Now if we look at the plans, they look similar enough, and in an isolated test on an otherwise idle machine, they even perform quite similarly:

enter image description here

enter image description here

enter image description here

enter image description here

And you will see similar things in Management Studio - it will tell you that all three plans have an equal share of the cost of the batch (33.3%) because they're doing the same amount of work and returning the exact same data. Which is all true.

However, there's a problem here that is not immediately obvious. First, you'll find a warning on the root node operator (SELECT). It tells you about the implicit conversion that you've already noted, but it also mentions an excessive memory grant.

Next, if you change "Line Widths By" from "Rows" to "Data Size (MB)" (something you can only do in Plan Explorer), you will see quite different diagrams. The first one doesn't change in any real discerning way, but the second one shows some alarmingly large data flows.

enter image description here

enter image description here

enter image description here

Where does all this extra data come from? Estimated row size.

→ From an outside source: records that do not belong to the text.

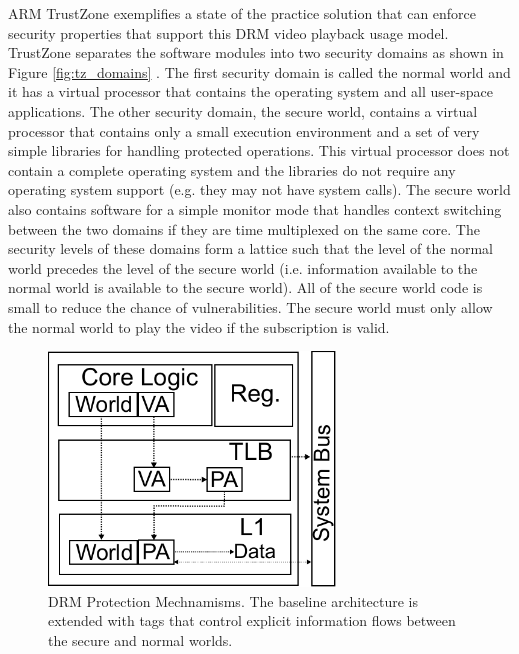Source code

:     ARM TrustZone \cite{trustzone} exemplifies a state of the practice solution 
    that can enforce security properties that support this DRM video playback 
    usage model.
    TrustZone separates the software modules into two security domains as shown 
    in Figure \ref{fig:tz_domains} . The first security domain is called the 
    normal world and it has a virtual processor that contains the operating 
    system and all user-space applications. The other security domain, the 
    secure world, contains a virtual processor that contains only a small 
    execution environment and a set of very simple libraries for handling 
    protected operations. This virtual processor does not contain a complete 
    operating system and the libraries do not require any operating system 
    support (e.g. they may not have system calls). The secure world also 
    contains software for a simple monitor mode that handles context switching 
    between the two domains if they are time multiplexed on the same core. The 
    security levels of these domains form a lattice such that the level of the 
    normal world precedes the level of the secure world (i.e. information 
    available to the normal world is available to the secure world). All of the 
    secure world code is small to reduce the chance of vulnerabilities. The 
    secure world must only allow the normal world to play the video if the 
    subscription is valid. 


    \begin{figure}
        \begin{center}
            \includegraphics[width=3in]{figs/tz_tags.pdf}
            \caption{DRM Protection Mechnamisms. The baseline architecture is 
            extended with tags that control explicit information flows between 
        the secure and normal worlds.}
            \label{fig:tz_uarch}
        \end{center}
    \end{figure}

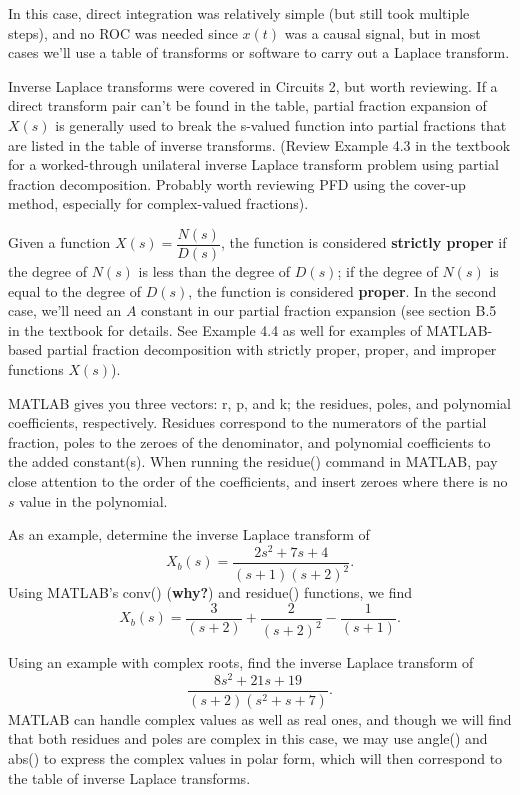 \documentclass{article}
\begin{document}
In this case, direct integration was relatively simple (but still took multiple steps), and no ROC was needed since \(x(t)\) was a causal signal, but in most cases we'll use a table of transforms or software to carry out a Laplace transform.

Inverse Laplace transforms were covered in Circuits 2, but worth reviewing. If a direct transform pair can't be found in the table, partial fraction expansion of \(X(s)\) is generally used to break the s-valued function into partial fractions that are listed in the table of inverse transforms. (Review Example 4.3 in the textbook for a worked-through unilateral inverse Laplace transform problem using partial fraction decomposition. Probably worth reviewing PFD using the cover-up method, especially for complex-valued fractions).

Given a function \(X(s) = \dfrac{N(s)}{D(s)}\), the function is considered \textbf{strictly proper} if the degree of \(N(s)\) is less than the degree of \(D(s)\); if the degree of \(N(s)\) is equal to the degree of \(D(s)\), the function is considered \textbf{proper}. In the second case, we'll need an \(A\) constant in our partial fraction expansion (see section B.5 in the textbook for details. See Example 4.4 as well for examples of MATLAB-based partial fraction decomposition with strictly proper, proper, and improper functions \(X(s)\)).

MATLAB gives you three vectors: r, p, and k; the residues, poles, and polynomial coefficients, respectively. Residues correspond to the numerators of the partial fraction, poles to the zeroes of the denominator, and polynomial coefficients to the added constant(s). When running the residue() command in MATLAB, pay close attention to the order of the coefficients, and insert zeroes where there is no \(s\) value in the polynomial.

As an example, determine the inverse Laplace transform of 
\[
  X_b(s) = \frac{2s^2 + 7s +4}{(s+1)(s+2)^2}.
\]
Using MATLAB's conv() (\textbf{why?}) and residue() functions, we find 
\[
  X_b(s) = \frac{3}{(s+2)} + \frac{2}{(s+2)^2} - \frac{1}{(s+1)}.
\]

Using an example with complex roots, find the inverse Laplace transform of
\[
  \frac{8s^2 + 21s + 19}{(s+2)(s^2 + s + 7)}.
\]
MATLAB can handle complex values as well as real ones, and though we will find that both residues and poles are complex in this case, we may use angle() and abs() to express the complex values in polar form, which will then correspond to the table of inverse Laplace transforms.
\end{document}
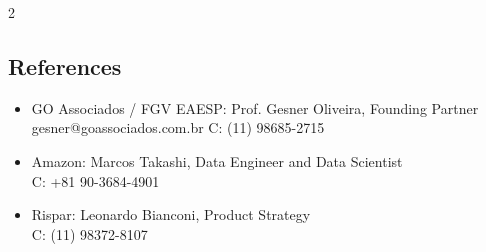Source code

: \documentclass{article}
\begin{document}
\begin{multicols}{2}
\subsection{References}
\begin{itemize}
\item{GO Associados / FGV EAESP: Prof. Gesner Oliveira, Founding Partner\\gesner@goassociados.com.br C: (11) 98685-2715}
\item{Amazon: Marcos Takashi, Data Engineer and Data Scientist \\C: +81 90-3684-4901}
\item{Rispar: Leonardo Bianconi, Product Strategy \\C: (11) 98372-8107}
\end{itemize}

\end{multicols}
\end{document}
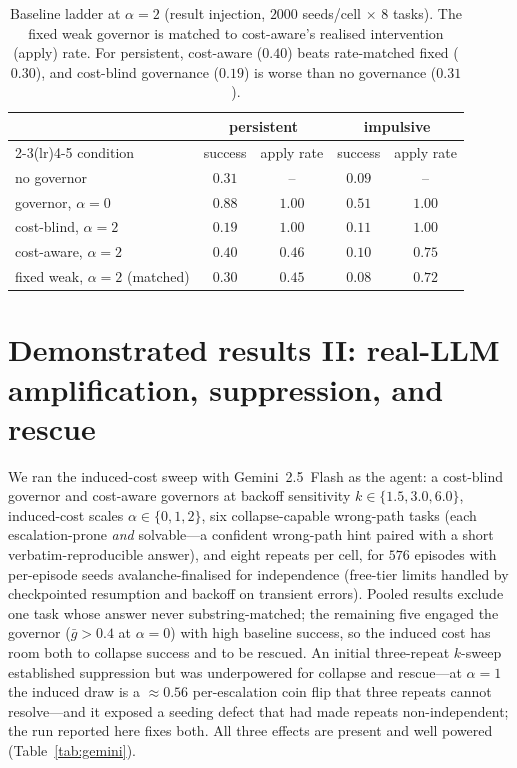 \documentclass[11pt]{article}
\newcommand{\poweredEpisodes}{576}
\begin{document}
\begin{table}[t]
\centering
\caption{Baseline ladder at $\alpha=2$ (result injection, $2000$ seeds/cell
$\times$ $8$ tasks). The fixed weak governor is matched to cost-aware's realised
intervention (apply) rate. For persistent, cost-aware ($0.40$) beats
rate-matched fixed ($0.30$), and cost-blind governance ($0.19$) is worse than no
governance ($0.31$).}
\label{tab:baselines}
\begin{tabular}{lcccc}
\toprule
 & \multicolumn{2}{c}{persistent} & \multicolumn{2}{c}{impulsive} \\
\cmidrule(lr){2-3}\cmidrule(lr){4-5}
condition & success & apply rate & success & apply rate \\
\midrule
no governor                 & $0.31$ & --     & $0.09$ & -- \\
governor, $\alpha{=}0$       & $0.88$ & $1.00$ & $0.51$ & $1.00$ \\
cost-blind, $\alpha{=}2$     & $0.19$ & $1.00$ & $0.11$ & $1.00$ \\
cost-aware, $\alpha{=}2$     & $\mathbf{0.40}$ & $0.46$ & $0.10$ & $0.75$ \\
fixed weak, $\alpha{=}2$ (matched) & $0.30$ & $0.45$ & $0.08$ & $0.72$ \\
\bottomrule
\end{tabular}
\end{table}

\section{Demonstrated results II: real-LLM amplification, suppression, and rescue}
\label{sec:gemini}

We ran the induced-cost sweep with Gemini~2.5~Flash as the agent: a cost-blind
governor and cost-aware governors at backoff sensitivity $k\in\{1.5,3.0,6.0\}$,
induced-cost scales $\alpha\in\{0,1,2\}$, six collapse-capable wrong-path tasks (each escalation-prone \emph{and} solvable---a
confident wrong-path hint paired with a short verbatim-reproducible answer), and
eight repeats per cell, for $\poweredEpisodes$ episodes with per-episode seeds
avalanche-finalised for independence (free-tier limits handled by checkpointed
resumption and backoff on transient errors). Pooled results exclude one task
whose answer never substring-matched; the remaining five engaged the governor
($\bar g>0.4$ at $\alpha=0$) with high baseline success, so the induced cost has
room both to collapse success and to be rescued. An initial three-repeat
$k$-sweep established suppression but was underpowered for collapse and
rescue---at $\alpha=1$ the induced draw is a ${\approx}0.56$ per-escalation coin
flip that three repeats cannot resolve---and it exposed a seeding defect that
had made repeats non-independent; the run reported here fixes both. All three
effects are present and well powered (Table~\ref{tab:gemini}).
\end{document}
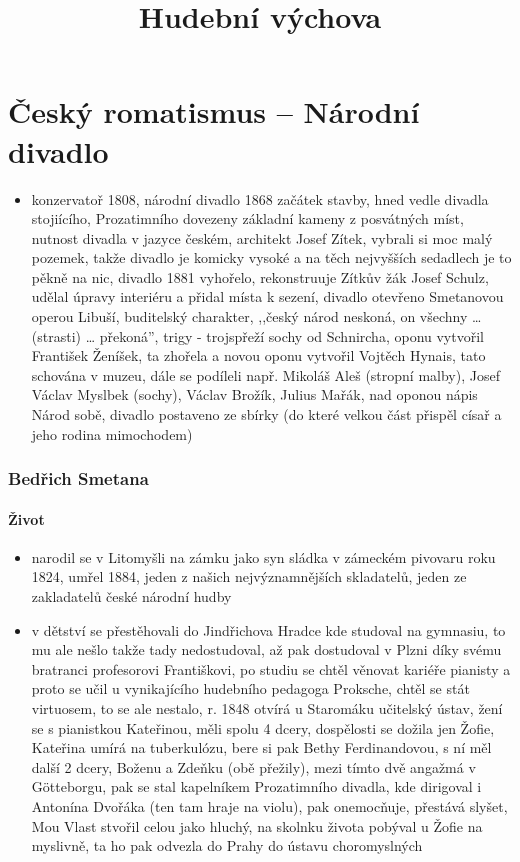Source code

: \documentclass{article}
\title{\vspace{-2cm}\textbf{Hudební výchova}\vspace{-1.7cm}}
\date{}
\author{}
\begin{document}
\maketitle

\part{Český romatismus -- Národní divadlo}
\begin{itemize}
  \item konzervatoř 1808, národní divadlo 1868 začátek stavby, hned vedle divadla stojiícího, Prozatimního dovezeny základní kameny z posvátných míst, nutnost divadla v jazyce českém, architekt Josef Zítek, vybrali si moc malý pozemek, takže divadlo je komicky vysoké a na těch nejvyšších sedadlech je to pěkně na nic, divadlo 1881 vyhořelo, rekonstruuje Zítkův žák Josef Schulz, udělal úpravy interiéru a přidal místa k sezení, divadlo otevřeno Smetanovou operou Libuší, buditelský charakter, ,,český národ neskoná, on všechny … (strasti) … překoná”, trigy - trojspřeží sochy od Schnircha, oponu vytvořil František Ženíšek, ta zhořela a novou oponu vytvořil Vojtěch Hynais, tato schována v muzeu, dále se podíleli např. Mikoláš Aleš (stropní malby), Josef Václav Myslbek (sochy), Václav Brožík, Julius Mařák, nad oponou nápis Národ sobě, divadlo postaveno ze sbírky (do které velkou část přispěl císař a jeho rodina mimochodem)
\end{itemize}

\section{Bedřich Smetana}

\subsection{Život}
\begin{itemize}
  \item narodil se v Litomyšli na zámku jako syn sládka v zámeckém pivovaru roku 1824, umřel 1884, jeden z našich nejvýznamnějších skladatelů, jeden ze zakladatelů české národní hudby
  \item v dětství se přestěhovali do Jindřichova Hradce kde studoval na gymnasiu, to mu ale nešlo takže tady nedostudoval, až pak dostudoval v Plzni díky svému bratranci profesorovi Františkovi, po studiu se chtěl věnovat kariéře pianisty a proto se učil u vynikajícího hudebního pedagoga Proksche, chtěl se stát virtuosem, to se ale nestalo, r. 1848 otvírá u Staromáku učitelský ústav, žení se s pianistkou Kateřinou, měli spolu 4 dcery, dospělosti se dožila jen Žofie, Kateřina umírá na tuberkulózu, bere si pak Bethy Ferdinandovou, s ní měl další 2 dcery, Boženu a Zdeňku (obě přežily), mezi tímto dvě angažmá v Götteborgu, pak se stal kapelníkem Prozatimního divadla, kde dirigoval i Antonína Dvořáka (ten tam hraje na violu), pak onemocňuje, přestává slyšet, Mou Vlast stvořil celou jako hluchý, na skolnku života pobýval u Žofie na myslivně, ta ho pak odvezla do Prahy do ústavu choromyslných
\end{itemize}
\end{document}
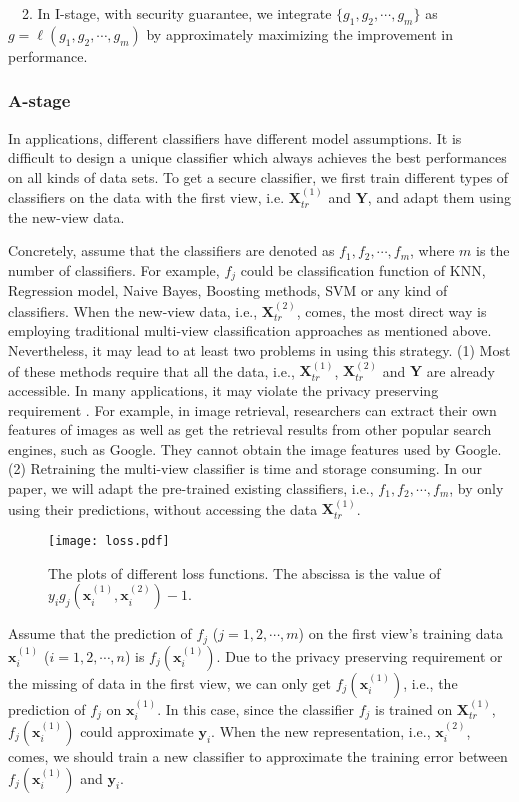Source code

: \documentclass[10pt,journal,compsoc]{IEEEtran}
\begin{document}
~~2. In I-stage, with security guarantee, we integrate $ \{ g_1, g_2, \cdots, g_m\}$ as $g = \ell(g_1, g_2, \cdots, g_m)$ by approximately maximizing the improvement in performance.

\subsubsection{A-stage}

In applications, different classifiers have different model assumptions. It is difficult to design a unique classifier which always achieves the best performances on all kinds of data sets. To get a secure classifier, we first train different types of classifiers on the data with the first view, i.e. $\mathbf{X}_{tr}^{(1)}$ and $\mathbf{Y}$, and adapt them using the new-view data.

Concretely, assume that the classifiers are denoted as $f_1, f_2, \cdots, f_m$, where $m$ is the number of classifiers. For example, $f_j$ could be classification function of KNN, Regression model, Naive Bayes, Boosting methods, SVM or any kind of classifiers. When the new-view data, i.e., $\mathbf{X}_{tr}^{(2)}$, comes, the most direct way is employing traditional multi-view classification approaches as mentioned above. Nevertheless, it may lead to at least two problems in using this strategy. (1) Most of these methods require that all the data, i.e., $\mathbf{X}_{tr}^{(1)}$, $\mathbf{X}_{tr}^{(2)}$ and $\mathbf{Y}$ are already accessible. In many applications, it may violate the privacy preserving requirement \cite{cikm/YeZMJZ15}. For example, in image retrieval, researchers can extract their own features of images as well as get the retrieval results from other popular search engines, such as Google. They cannot obtain the image features used by Google. (2) Retraining the multi-view classifier is time and storage consuming. In our paper, we will adapt the pre-trained existing classifiers, i.e., $f_1,f_2,\cdots, f_m$, by only using their predictions, without accessing the data $\mathbf{X}_{tr}^{(1)}$.

\begin{figure}[!t]
\centering
\texttt{[image: loss.pdf]}
\caption{The plots of different loss functions. The abscissa is the value of $y_i g_j(\mathbf{x}_i^{(1)},\mathbf{x}_i^{(2)})-1$.}
\label{fig_loss}
\vskip -0.2in
\end{figure}

Assume that the prediction of $f_j$ ($j=1, 2, \cdots, m$) on the first view's training data $\mathbf{x}_i^{(1)}$ ($i=1, 2, \cdots, n$) is $f_j(\mathbf{x}_i^{(1)})$. Due to the privacy preserving requirement or the missing of data in the first view, we can only get $f_j(\mathbf{x}_i^{(1)})$, i.e., the prediction of $f_j$ on $\mathbf{x}_i^{(1)}$. In this case, since the classifier $f_j$ is trained on $\mathbf{X}_{tr}^{(1)}$, $f_j(\mathbf{x}_i^{(1)})$ could approximate $\mathbf{y}_i$. When the new representation, i.e., $\mathbf{x}_i^{(2)}$, comes, we should train a new classifier to approximate the training error between $f_j(\mathbf{x}_i^{(1)})$ and $\mathbf{y}_i$.
\end{document}
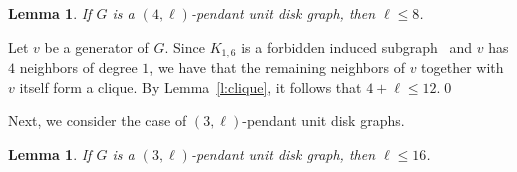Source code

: \documentclass[preprint,12pt]{elsarticle}
\newtheorem{lem}[thm]{Lemma}
\begin{document}
\begin{lem} \label{l:4l-pendant}
If $G$ is a $(4,\ell)$-pendant unit disk graph, then $\ell \leq 8$.
\end{lem}
\begin{pf}
Let $v$ be a generator of $G$. Since $K_{1,6}$ is a forbidden induced subgraph~\cite{heuristics} and $v$ has $4$ neighbors of degree $1$, we have that the remaining neighbors of $v$ together with $v$ itself form a clique. By Lemma~\ref{l:clique}, it follows that $4 + \ell \leq 12$.\qed
\end{pf}

Next, we consider the case of $(3,\ell)$-pendant unit disk graphs.

\begin{lem} \label{l:3l-pendant}
If $G$ is a $(3,\ell)$-pendant unit disk graph, then $\ell \leq 16$.
\end{lem}
\end{document}
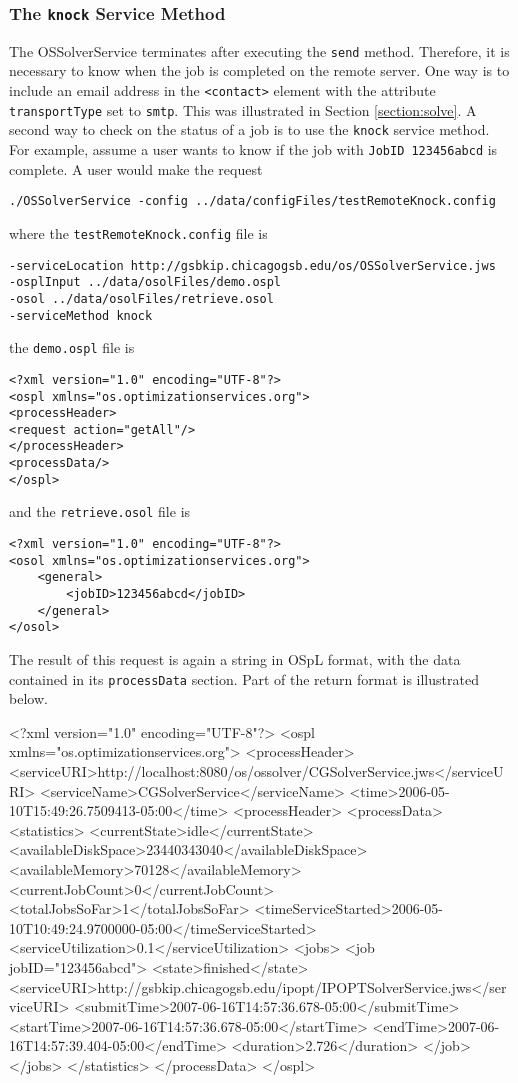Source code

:\documentclass[11pt]{article}
\renewcommand{\_}{{\char"5F}}
\renewcommand{\{}{{\char"7B}}
\renewcommand{\}}{{\char"7D}}
\renewcommand{\^}{{\char"0D}}
\renewcommand{\'}{{\char"0D}}
\begin{document}
\subsubsection{The  {\tt knock} Service Method}\label{section:knock}

The OSSolverService terminates after executing the {\tt send} method. Therefore, it is necessary to know when the job is completed on the remote server. One way is to include an email address in the  {\tt <contact>}  element with the attribute {\tt transportType}     set to {\tt smtp}.  This was illustrated in Section \ref{section:solve}.  A second way to check on the status of a job is to use the {\tt knock} service method.  For example, assume a user   wants to know if  the job with {\tt JobID 123456abcd}  is complete. A user would make the request
\begin{verbatim}
./OSSolverService -config ../data/configFiles/testRemoteKnock.config
\end{verbatim}
where the {\tt testRemoteKnock.config} file is
\begin{verbatim}
-serviceLocation http://gsbkip.chicagogsb.edu/os/OSSolverService.jws
-osplInput ../data/osolFiles/demo.ospl
-osol ../data/osolFiles/retrieve.osol
-serviceMethod knock
\end{verbatim}
the {\tt demo.ospl} file is
\begin{verbatim}
<?xml version="1.0" encoding="UTF-8"?>
<ospl xmlns="os.optimizationservices.org">
<processHeader>
<request action="getAll"/>
</processHeader>
<processData/>
</ospl>
\end{verbatim}
and the {\tt retrieve.osol} file is
\begin{verbatim}
<?xml version="1.0" encoding="UTF-8"?>
<osol xmlns="os.optimizationservices.org">
 	<general>
 		<jobID>123456abcd</jobID>
	</general>
</osol>
\end{verbatim}
The result of this request is again a string in OSpL format, with the data contained in its {\tt processData} section.  Part of the return format is illustrated below.
\begin{verbatimtab}[4]
<?xml version="1.0" encoding="UTF-8"?>
<ospl xmlns="os.optimizationservices.org">
  <processHeader>
    <serviceURI>http://localhost:8080/os/ossolver/CGSolverService.jws</serviceURI>
    <serviceName>CGSolverService</serviceName>
    <time>2006-05-10T15:49:26.7509413-05:00</time>
  <processHeader>
  <processData>
     <statistics>
        <currentState>idle</currentState>
        <availableDiskSpace>23440343040</availableDiskSpace>
        <availableMemory>70128</availableMemory>
        <currentJobCount>0</currentJobCount>
        <totalJobsSoFar>1</totalJobsSoFar>
        <timeServiceStarted>2006-05-10T10:49:24.9700000-05:00</timeServiceStarted>
        <serviceUtilization>0.1</serviceUtilization>
        <jobs>
    	  <job jobID="123456abcd">
    		<state>finished</state>
    		<serviceURI>http://gsbkip.chicagogsb.edu/ipopt/IPOPTSolverService.jws</serviceURI>
    		<submitTime>2007-06-16T14:57:36.678-05:00</submitTime>
    		<startTime>2007-06-16T14:57:36.678-05:00</startTime>
    		<endTime>2007-06-16T14:57:39.404-05:00</endTime>
    		<duration>2.726</duration>
          </job>
        </jobs>
     </statistics>
  </processData>
</ospl>
\end{verbatimtab}
\end{document}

SQL Server assumes that the amount of data that's in any variable-width column is going to be populated, on the average row, 50%. The cap for varchar/nvarchar is 8K, even for max, so on the plans where all of the rows from both tables have to be upsized to varchar(max), SQL Server assumes that the string column will have 4K of data on every row, which you can see if you hover over the large connector lines:

enter image description here

And the tooltip for the SELECT operator shows the grant details, and the ginormous delta between the amount of memory SQL Server thought it would need and the amount it actually needed:

enter image description here

You'll see a similar symptom even if you only pull a single row from the table with the max column:

SELECT                   i, c1 FROM dbo.t1
UNION ALL SELECT TOP (1) i, c1 FROM dbo.t3
ORDER BY c1;

So, yes, you'll potentially see performance problems that have nothing to do with the conversion itself. In this specific example the end result isn't affected, and the memory hogging has no ill effect, but imagine if you had 20 or 100 or 5,000 concurrent users running this query.